[[ EXTRACTED DATA open ]]

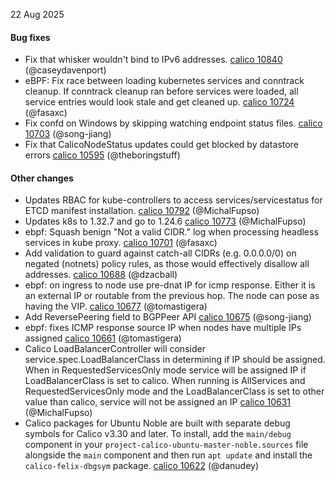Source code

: 22 Aug 2025

#### Bug fixes

- Fix that whisker wouldn't bind to IPv6 addresses. [calico 10840](https://github.com/projectcalico/calico/pull/10840) (@caseydavenport)
- eBPF: Fix race between loading kubernetes services and conntrack cleanup.  If conntrack cleanup ran before services were loaded, all service entries would look stale and get cleaned up. [calico 10724](https://github.com/projectcalico/calico/pull/10724) (@fasaxc)
- Fix confd on Windows by skipping watching endpoint status files. [calico 10703](https://github.com/projectcalico/calico/pull/10703) (@song-jiang)
- Fix that CalicoNodeStatus updates could get blocked by datastore errors [calico 10595](https://github.com/projectcalico/calico/pull/10595) (@theboringstuff)

#### Other changes

- Updates RBAC for kube-controllers to access services/servicestatus for ETCD manifest installation. [calico 10792](https://github.com/projectcalico/calico/pull/10792) (@MichalFupso)
- Updates k8s to 1.32.7 and go to 1.24.6 [calico 10773](https://github.com/projectcalico/calico/pull/10773) (@MichalFupso)
- ebpf: Squash benign "Not a valid CIDR." log when processing headless services in kube proxy. [calico 10701](https://github.com/projectcalico/calico/pull/10701) (@fasaxc)
- Add validation to guard against catch-all CIDRs (e.g. 0.0.0.0/0) on negated (notnets) policy rules, as those would effectively disallow all addresses. [calico 10688](https://github.com/projectcalico/calico/pull/10688) (@dzacball)
- ebpf: on ingress to node use pre-dnat IP for icmp response. Either it is an external IP or routable from the previous hop. The node can pose as having the VIP. [calico 10677](https://github.com/projectcalico/calico/pull/10677) (@tomastigera)
- Add ReversePeering field to BGPPeer API [calico 10675](https://github.com/projectcalico/calico/pull/10675) (@song-jiang)
- ebpf: fixes ICMP response source IP when nodes have multiple IPs assigned [calico 10661](https://github.com/projectcalico/calico/pull/10661) (@tomastigera)
- Calico LoadBalancerController will consider service.spec.LoadBalancerClass in determining if IP should be assigned. When in RequestedServicesOnly mode service will be assigned IP if LoadBalancerClass is set to calico. When running is AllServices and RequestedServicesOnly mode and the LoadBalancerClass is set to other value than calico, service will not be assigned an IP [calico 10631](https://github.com/projectcalico/calico/pull/10631) (@MichalFupso)
- Calico packages for Ubuntu Noble are built with separate debug symbols for Calico v3.30 and later. To install, add the `main/debug` component in your `project-calico-ubuntu-master-noble.sources` file alongside the `main` component and then run `apt update` and install the `calico-felix-dbgsym` package. [calico 10622](https://github.com/projectcalico/calico/pull/10622) (@danudey)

[[ EXTRACTED DATA closed ]]

WHAT IS EXPECTED ▸ Write out the data above in full and exactly, but not the pictures.

TASK ANSWER ▸
Source code

: 22 Aug 2025

#### Bug fixes

- Fix that whisker wouldn't bind to IPv6 addresses. [calico 10840](https://github.com/projectcalico/calico/pull/10840) (@caseydavenport)
- eBPF: Fix race between loading kubernetes services and conntrack cleanup.  If conntrack cleanup ran before services were loaded, all service entries would look stale and get cleaned up. [calico 10724](https://github.com/projectcalico/calico/pull/10724) (@fasaxc)
- Fix confd on Windows by skipping watching endpoint status files. [calico 10703](https://github.com/projectcalico/calico/pull/10703) (@song-jiang)
- Fix that CalicoNodeStatus updates could get blocked by datastore errors [calico 10595](https://github.com/projectcalico/calico/pull/10595) (@theboringstuff)

#### Other changes

- Updates RBAC for kube-controllers to access services/servicestatus for ETCD manifest installation. [calico 10792](https://github.com/projectcalico/calico/pull/10792) (@MichalFupso)
- Updates k8s to 1.32.7 and go to 1.24.6 [calico 10773](https://github.com/projectcalico/calico/pull/10773) (@MichalFupso)
- ebpf: Squash benign "Not a valid CIDR." log when processing headless services in kube proxy. [calico 10701](https://github.com/projectcalico/calico/pull/10701) (@fasaxc)
- Add validation to guard against catch-all CIDRs (e.g. 0.0.0.0/0) on negated (notnets) policy rules, as those would effectively disallow all addresses. [calico 10688](https://github.com/projectcalico/calico/pull/10688) (@dzacball)
- ebpf: on ingress to node use pre-dnat IP for icmp response. Either it is an external IP or routable from the previous hop. The node can pose as having the VIP. [calico 10677](https://github.com/projectcalico/calico/pull/10677) (@tomastigera)
- Add ReversePeering field to BGPPeer API [calico 10675](https://github.com/projectcalico/calico/pull/10675) (@song-jiang)
- ebpf: fixes ICMP response source IP when nodes have multiple IPs assigned [calico 10661](https://github.com/projectcalico/calico/pull/10661) (@tomastigera)
- Calico LoadBalancerController will consider service.spec.LoadBalancerClass in determining if IP should be assigned. When in RequestedServicesOnly mode service will be assigned IP if LoadBalancerClass is set to calico. When running is AllServices and RequestedServicesOnly mode and the LoadBalancerClass is set to other value than calico, service will not be assigned an IP [calico 10631](https://github.com/projectcalico/calico/pull/10631) (@MichalFupso)
- Calico packages for Ubuntu Noble are built with separate debug symbols for Calico v3.30 and later. To install, add the `main/debug` component in your `project-calico-ubuntu-master-noble.sources` file alongside the `main` component and then run `apt update` and install the `calico-felix-dbgsym` package. [calico 10622](https://github.com/projectcalico/calico/pull/10622) (@danudey)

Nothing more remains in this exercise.